Objective: Our objective was to monitor the effect of steroid therapy on the thymic output and function of late-stage HIV-1-infected patients undergoing highly active antiretroviral therapy (HAART).
Design: The indirect measurement of T cells that have recently emigrated from the thymus as a means of quantifying thymic output, and therefore thymic function, was achieved through use of the polymerase chain reaction-based signal joint T cell receptor rearrangement excision circles (sjTREC) assay.

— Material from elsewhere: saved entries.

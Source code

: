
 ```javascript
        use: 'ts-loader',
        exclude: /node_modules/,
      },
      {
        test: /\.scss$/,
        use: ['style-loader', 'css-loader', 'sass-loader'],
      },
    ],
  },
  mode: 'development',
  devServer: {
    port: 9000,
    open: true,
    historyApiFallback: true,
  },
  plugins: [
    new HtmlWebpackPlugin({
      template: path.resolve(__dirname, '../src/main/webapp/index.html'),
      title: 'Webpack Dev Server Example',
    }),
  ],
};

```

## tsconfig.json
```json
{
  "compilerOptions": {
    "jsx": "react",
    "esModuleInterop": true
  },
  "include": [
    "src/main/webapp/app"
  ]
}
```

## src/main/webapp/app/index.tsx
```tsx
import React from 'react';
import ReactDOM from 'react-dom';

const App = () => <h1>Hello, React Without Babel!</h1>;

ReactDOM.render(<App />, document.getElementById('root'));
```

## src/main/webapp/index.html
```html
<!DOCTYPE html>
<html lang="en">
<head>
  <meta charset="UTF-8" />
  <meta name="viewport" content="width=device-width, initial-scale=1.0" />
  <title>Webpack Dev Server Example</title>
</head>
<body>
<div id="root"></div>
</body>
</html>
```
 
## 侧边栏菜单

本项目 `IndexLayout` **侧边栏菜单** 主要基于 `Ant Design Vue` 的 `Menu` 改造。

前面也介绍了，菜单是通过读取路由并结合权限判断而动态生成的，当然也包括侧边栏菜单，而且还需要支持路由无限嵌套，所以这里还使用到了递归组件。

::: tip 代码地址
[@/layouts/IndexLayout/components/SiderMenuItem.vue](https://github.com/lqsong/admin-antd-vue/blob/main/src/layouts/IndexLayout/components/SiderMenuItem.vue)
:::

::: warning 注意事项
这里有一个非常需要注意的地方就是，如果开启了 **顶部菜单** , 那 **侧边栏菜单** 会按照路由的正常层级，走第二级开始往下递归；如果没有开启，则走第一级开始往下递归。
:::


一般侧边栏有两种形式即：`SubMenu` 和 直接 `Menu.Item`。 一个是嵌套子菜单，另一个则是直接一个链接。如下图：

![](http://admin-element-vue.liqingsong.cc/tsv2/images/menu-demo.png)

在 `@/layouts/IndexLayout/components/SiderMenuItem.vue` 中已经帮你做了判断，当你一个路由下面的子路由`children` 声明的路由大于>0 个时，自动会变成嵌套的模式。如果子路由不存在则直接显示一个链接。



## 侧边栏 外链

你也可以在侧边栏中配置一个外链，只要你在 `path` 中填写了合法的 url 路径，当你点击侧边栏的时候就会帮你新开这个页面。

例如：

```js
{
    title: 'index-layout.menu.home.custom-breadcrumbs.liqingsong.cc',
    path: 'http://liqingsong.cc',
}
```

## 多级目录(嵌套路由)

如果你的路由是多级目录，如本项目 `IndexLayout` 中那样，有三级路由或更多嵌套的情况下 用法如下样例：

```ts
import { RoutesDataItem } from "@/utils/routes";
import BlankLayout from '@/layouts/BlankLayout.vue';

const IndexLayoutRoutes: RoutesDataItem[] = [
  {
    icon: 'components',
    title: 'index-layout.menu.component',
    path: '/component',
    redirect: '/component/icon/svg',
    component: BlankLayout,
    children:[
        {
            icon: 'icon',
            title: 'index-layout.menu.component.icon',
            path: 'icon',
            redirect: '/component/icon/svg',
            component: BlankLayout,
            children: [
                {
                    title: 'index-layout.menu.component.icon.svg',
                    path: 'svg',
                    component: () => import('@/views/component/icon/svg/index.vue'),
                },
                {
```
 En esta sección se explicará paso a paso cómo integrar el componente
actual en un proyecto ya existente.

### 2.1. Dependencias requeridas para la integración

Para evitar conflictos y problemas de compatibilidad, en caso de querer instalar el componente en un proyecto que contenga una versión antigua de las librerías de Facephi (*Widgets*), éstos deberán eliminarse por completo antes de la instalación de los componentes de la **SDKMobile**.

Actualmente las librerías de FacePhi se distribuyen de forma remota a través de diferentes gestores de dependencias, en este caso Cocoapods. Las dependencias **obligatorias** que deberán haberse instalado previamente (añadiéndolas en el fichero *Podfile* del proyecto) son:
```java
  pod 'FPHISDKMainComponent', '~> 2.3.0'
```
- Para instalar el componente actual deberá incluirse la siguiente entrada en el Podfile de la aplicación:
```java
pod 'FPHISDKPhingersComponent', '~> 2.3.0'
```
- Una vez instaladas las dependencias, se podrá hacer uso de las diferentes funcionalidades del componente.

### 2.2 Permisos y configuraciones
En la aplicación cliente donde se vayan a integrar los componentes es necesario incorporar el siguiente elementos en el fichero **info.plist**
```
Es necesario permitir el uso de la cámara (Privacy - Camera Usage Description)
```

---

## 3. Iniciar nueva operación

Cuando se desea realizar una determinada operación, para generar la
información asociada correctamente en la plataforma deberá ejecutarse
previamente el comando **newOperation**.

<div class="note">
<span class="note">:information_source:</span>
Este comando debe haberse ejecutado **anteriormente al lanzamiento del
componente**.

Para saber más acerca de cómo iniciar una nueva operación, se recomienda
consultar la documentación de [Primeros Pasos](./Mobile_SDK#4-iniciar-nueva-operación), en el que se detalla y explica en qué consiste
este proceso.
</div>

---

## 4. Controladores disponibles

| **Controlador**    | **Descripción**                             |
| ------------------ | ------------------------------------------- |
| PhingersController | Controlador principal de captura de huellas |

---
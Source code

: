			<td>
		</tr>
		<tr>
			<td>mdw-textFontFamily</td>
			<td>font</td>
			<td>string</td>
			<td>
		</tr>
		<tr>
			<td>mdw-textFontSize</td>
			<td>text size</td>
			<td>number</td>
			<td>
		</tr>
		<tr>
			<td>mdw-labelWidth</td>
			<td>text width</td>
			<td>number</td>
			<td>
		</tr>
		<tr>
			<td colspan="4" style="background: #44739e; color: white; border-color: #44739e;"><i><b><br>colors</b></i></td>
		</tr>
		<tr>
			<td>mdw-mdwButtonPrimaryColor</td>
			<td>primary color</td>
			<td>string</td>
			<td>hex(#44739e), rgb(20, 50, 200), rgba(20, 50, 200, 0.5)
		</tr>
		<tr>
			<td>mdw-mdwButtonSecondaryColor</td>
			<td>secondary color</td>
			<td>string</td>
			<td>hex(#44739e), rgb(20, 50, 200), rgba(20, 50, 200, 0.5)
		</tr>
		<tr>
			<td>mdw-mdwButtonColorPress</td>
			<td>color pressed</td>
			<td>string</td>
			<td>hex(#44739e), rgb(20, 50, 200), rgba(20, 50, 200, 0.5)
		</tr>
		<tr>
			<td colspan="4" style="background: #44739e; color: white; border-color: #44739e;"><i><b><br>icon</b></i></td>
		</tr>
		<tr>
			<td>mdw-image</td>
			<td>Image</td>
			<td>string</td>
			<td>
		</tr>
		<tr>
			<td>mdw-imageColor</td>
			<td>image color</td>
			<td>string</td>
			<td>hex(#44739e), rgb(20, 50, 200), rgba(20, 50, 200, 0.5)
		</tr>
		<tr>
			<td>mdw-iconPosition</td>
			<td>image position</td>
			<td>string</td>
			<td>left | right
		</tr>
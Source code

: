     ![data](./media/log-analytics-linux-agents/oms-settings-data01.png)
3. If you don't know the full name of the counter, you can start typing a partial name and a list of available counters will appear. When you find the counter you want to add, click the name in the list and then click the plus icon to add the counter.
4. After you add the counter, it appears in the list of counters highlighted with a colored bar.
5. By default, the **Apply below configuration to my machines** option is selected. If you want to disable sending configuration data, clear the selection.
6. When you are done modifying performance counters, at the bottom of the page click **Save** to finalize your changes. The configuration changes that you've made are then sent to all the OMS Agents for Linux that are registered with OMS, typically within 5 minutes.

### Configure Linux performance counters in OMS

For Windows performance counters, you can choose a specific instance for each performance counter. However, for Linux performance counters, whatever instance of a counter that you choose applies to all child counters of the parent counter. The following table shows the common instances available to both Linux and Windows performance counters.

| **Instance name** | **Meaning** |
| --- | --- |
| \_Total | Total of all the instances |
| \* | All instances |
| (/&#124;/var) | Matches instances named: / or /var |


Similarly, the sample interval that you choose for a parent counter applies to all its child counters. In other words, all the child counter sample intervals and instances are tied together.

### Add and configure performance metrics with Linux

Proliferative capacity and interleukin (IL)-2 and IL-4 production by T cells after antigenic, mitogenic and IL-2 stimulation were also analysed.
Method: Measurements were made of sjTREC levels in peripheral blood mononuclear cell DNA samples from five HIV-1 infected patients (one on steroid therapy prior to and at the time of sample extraction) receiving HAART. IL-2 and IL-4 production and proliferative capacity were also measured in three patients, including the patient receiving steroids.
Result: The sjTREC assay gave an extremely weak result for the patient on steroids but, under the same assay conditions, provided clear, positive readings for the four patients not on steroids. Comparison of the patients' cytokine profiles revealed that IL-2 production was generally low or absent in all three patients tested but that IL-4 production was significantly higher in the patient given steroids. Functional potential as revealed by proliferation assays showed very low or absent cellular proliferation.
Conclusion: The thymic contribution to the restoration of T lymphocyte numbers, particularly during the treatment of HIV-1 infection, may become compromised if thymic inhibitory factors such as steroids are used. Furthermore, the use of steroids may also favour the development of a T helper 2 response, which could prove particularly undesirable during HIV-1 infection.